À l'initiative de la rapporteure, nos travaux en commission ont permis d'introduire des garde-fous s'agissant de l'intérim médical. Sa durée ne peut désormais excéder un an, et la décision de confier la direction de l'établissement concerné revient à l'ARS après avis de l'ensemble des parties prenantes préalablement à la fusion. Cependant, nous regrettons que la commission n'ait pas jugé bon de subordonner la fusion des établissements à un avis conforme des instances : nous y reviendrons lors de l'examen des amendements.

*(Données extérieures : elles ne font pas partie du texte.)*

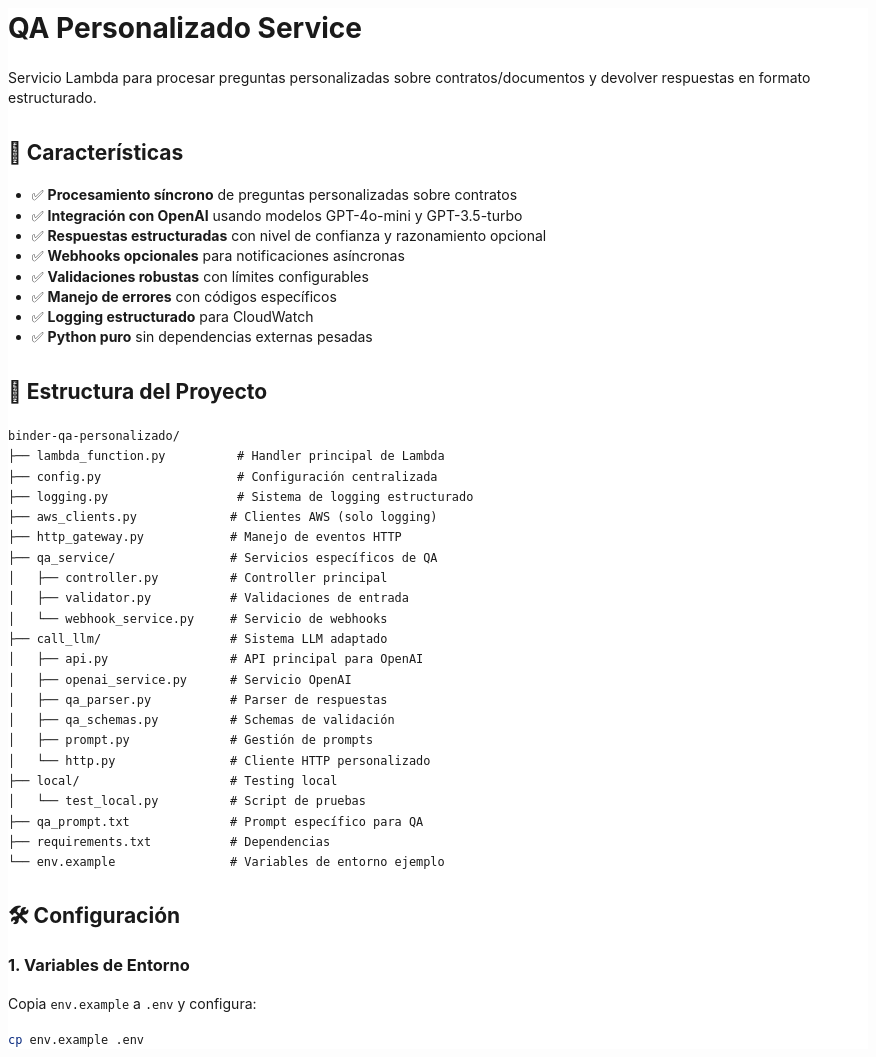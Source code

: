# QA Personalizado Service

Servicio Lambda para procesar preguntas personalizadas sobre contratos/documentos y devolver respuestas en formato estructurado.

## 🚀 Características

- ✅ **Procesamiento síncrono** de preguntas personalizadas sobre contratos
- ✅ **Integración con OpenAI** usando modelos GPT-4o-mini y GPT-3.5-turbo
- ✅ **Respuestas estructuradas** con nivel de confianza y razonamiento opcional
- ✅ **Webhooks opcionales** para notificaciones asíncronas
- ✅ **Validaciones robustas** con límites configurables
- ✅ **Manejo de errores** con códigos específicos
- ✅ **Logging estructurado** para CloudWatch
- ✅ **Python puro** sin dependencias externas pesadas

## 📁 Estructura del Proyecto

```
binder-qa-personalizado/
├── lambda_function.py          # Handler principal de Lambda
├── config.py                   # Configuración centralizada
├── logging.py                  # Sistema de logging estructurado
├── aws_clients.py             # Clientes AWS (solo logging)
├── http_gateway.py            # Manejo de eventos HTTP
├── qa_service/                # Servicios específicos de QA
│   ├── controller.py          # Controller principal
│   ├── validator.py           # Validaciones de entrada
│   └── webhook_service.py     # Servicio de webhooks
├── call_llm/                  # Sistema LLM adaptado
│   ├── api.py                 # API principal para OpenAI
│   ├── openai_service.py      # Servicio OpenAI
│   ├── qa_parser.py           # Parser de respuestas
│   ├── qa_schemas.py          # Schemas de validación
│   ├── prompt.py              # Gestión de prompts
│   └── http.py                # Cliente HTTP personalizado
├── local/                     # Testing local
│   └── test_local.py          # Script de pruebas
├── qa_prompt.txt              # Prompt específico para QA
├── requirements.txt           # Dependencias
└── env.example                # Variables de entorno ejemplo
```

## 🛠️ Configuración

### 1. Variables de Entorno

Copia `env.example` a `.env` y configura:

```bash
cp env.example .env
```
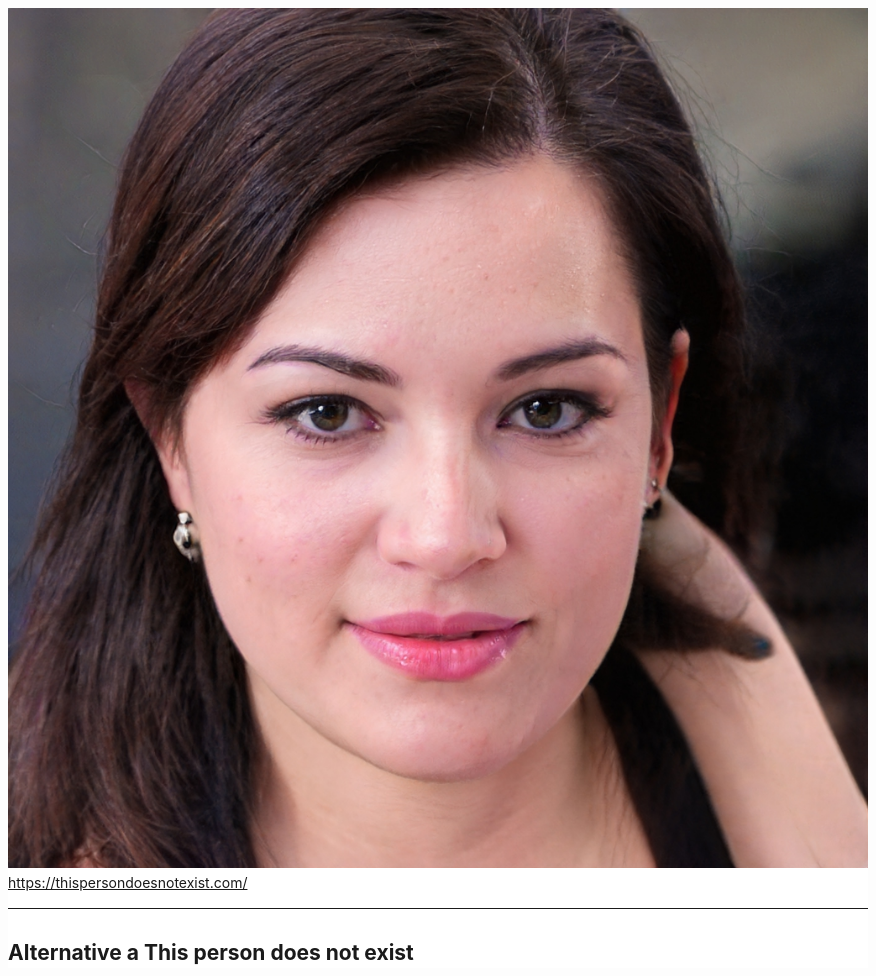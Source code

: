 
![center width:500px](img/corso-ai-thispersondoesnotexist.jpg)
<https://thispersondoesnotexist.com/>

---

## Alternative a This person does not exist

La mission d'évaluation et de contrôle des lois de financement de la sécurité sociale – MECSS – entamant en janvier un cycle d'évaluation des GHT, quatre ans après leur création, peut-être serait-il pertinent d'attendre les conclusions de ses travaux avant d'aller plus loin dans l'approfondissement des GHT.

Enfin, s'agissant de l'article 14, qui prévoit la création d'une plateforme nationale à destination des personnes en situation de handicap, nous nous interrogeons fortement sur l'association des départements et l'utilité de créer une couche supplémentaire qui pourrait s'avérer redondante avec les actions départementales. Nous attendons donc du Gouvernement qu'il apporte des clarifications sur ce sujet.

Comme vous le voyez, notre groupe aborde donc l'examen de la proposition de loi dans un esprit constructif et ouvert au débat. Nous sommes convaincus de la possibilité de parvenir à une rédaction qui conviendra à tous, en particulier concernant l'article 7.